例えば、A商品の普及にともなってB商品の需要が低下してしまえば、B商品のみ製造販売しているメーカーの企業収益は一気に悪化する。この場合、全く別の分野のビジネスに参入していれば、B商品の需要減少による経営損失を最小限に抑えることが可能となる。
経営多角化によるメリットは、1つの分野の事業収益の低下をその他の事業が支えることができる点だ。その他、経営(事業)多角化で手に入れられるメリットは下記となる。
・チャレンジする社風ができる
新たな考えに触れることで刺激となり、社員のモチベーションに繋がることが多くある。新しいアイディアやチャレンジをどんどんしていくことが可能だ。
・柔軟に対応できる経営ができる
安心できる経営にしていく為には、何が起こっても「なんとかなる」という気持ちが大事だ。それは、事業を分散している安心というのもあるのだが、人が育っているからなんとかなるという思いが土台にあるからである。
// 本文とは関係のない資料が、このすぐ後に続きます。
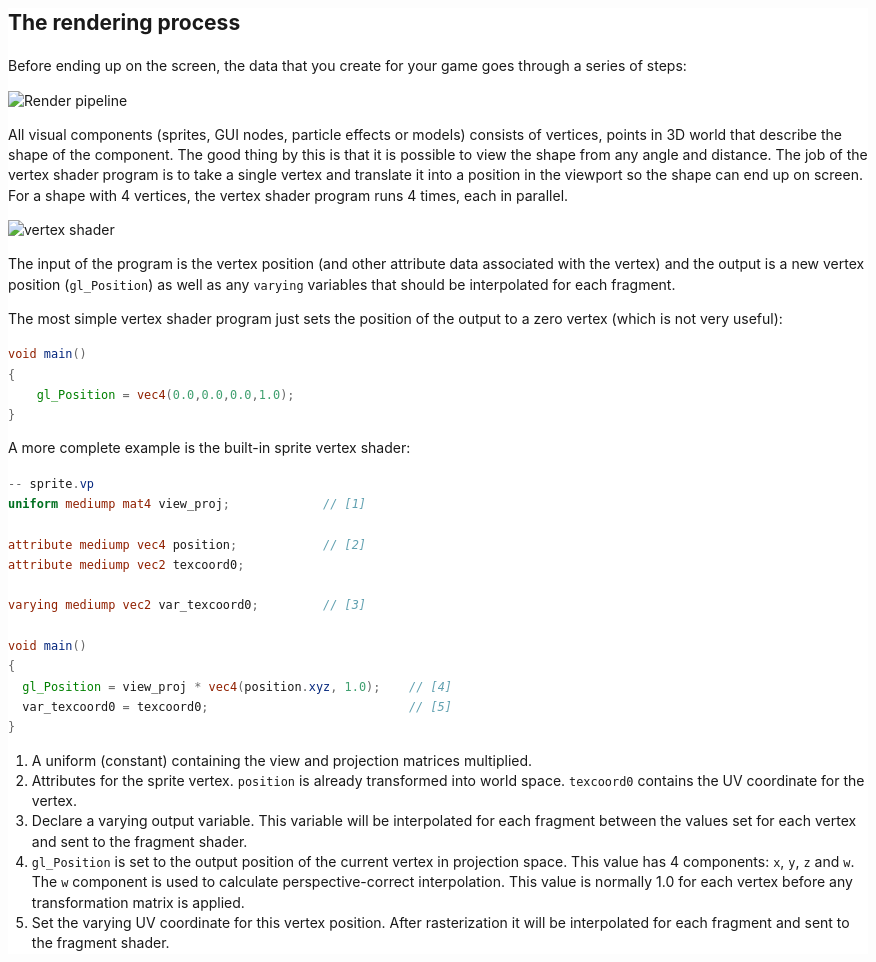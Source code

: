 ## The rendering process

Before ending up on the screen, the data that you create for your game goes through a series of steps:

![Render pipeline](../images/shader/pipeline.png)

All visual components (sprites, GUI nodes, particle effects or models) consists of vertices, points in 3D world that describe the shape of the component. The good thing by this is that it is possible to view the shape from any angle and distance. The job of the vertex shader program is to take a single vertex and translate it into a position in the viewport so the shape can end up on screen. For a shape with 4 vertices, the vertex shader program runs 4 times, each in parallel.

![vertex shader](../images/shader/vertex_shader.png)

The input of the program is the vertex position (and other attribute data associated with the vertex) and the output is a new vertex position (`gl_Position`) as well as any `varying` variables that should be interpolated for each fragment.

The most simple vertex shader program just sets the position of the output to a zero vertex (which is not very useful):

```glsl
void main()
{
    gl_Position = vec4(0.0,0.0,0.0,1.0);
}
```

A more complete example is the built-in sprite vertex shader:

```glsl
-- sprite.vp
uniform mediump mat4 view_proj;             // [1]

attribute mediump vec4 position;            // [2]
attribute mediump vec2 texcoord0;

varying mediump vec2 var_texcoord0;         // [3]

void main()
{
  gl_Position = view_proj * vec4(position.xyz, 1.0);    // [4]
  var_texcoord0 = texcoord0;                            // [5]
}
```
1. A uniform (constant) containing the view and projection matrices multiplied.
2. Attributes for the sprite vertex. `position` is already transformed into world space. `texcoord0` contains the UV coordinate for the vertex.
3. Declare a varying output variable. This variable will be interpolated for each fragment between the values set for each vertex and sent to the fragment shader.
4. `gl_Position` is set to the output position of the current vertex in projection space. This value has 4 components: `x`, `y`, `z` and `w`. The `w` component is used to calculate perspective-correct interpolation. This value is normally 1.0 for each vertex before any transformation matrix is applied.
5. Set the varying UV coordinate for this vertex position. After rasterization it will be interpolated for each fragment and sent to the fragment shader.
柔軟に対応する事業をしていけば、社員が自ずと成長し安心できる経営になる。
■経営多角化でコストが上がる
経営多角化はメリットだけではなく、デメリットも存在する。例えば、経営多角化をすると、1つの事業に集中することができず非効率な経営になってしまうことがある。
手にできる事業が多くなればなるほど、専門的な人材を事業ごとに用意しなければならない点もある。さらに、複数の製品を事業にしていれば部品を仕入れる為に、それぞれ別に購入しなければいけない為大量発注してコスト削減することができなくなる。
事業ごとに労働者の専門性は分かれることになる為、流動性が低下し育成コストが上昇することがあるのだ。
■経営には時代を見極める力が必要
企業がおかれている状況(環境・条件)により経営多角化をするべきがどうか異なる。経営多角化は、時代が急変する時期に最大限のメリットがあり、1つの事業を集中して行う場合でも、時代の波に乗れているのかは重要なポイントだ。
事業の判断は、経営者がするしかなく「市場動向」と「事業内容」を考慮し事業展開を判断する力が必要だ。どちらにも共通していることは、時代(消費者行動の変化・技術革新)を見極める力である。
経営者は、時代の最先端に注目し今後の事業展開を判断する必要があるのだ。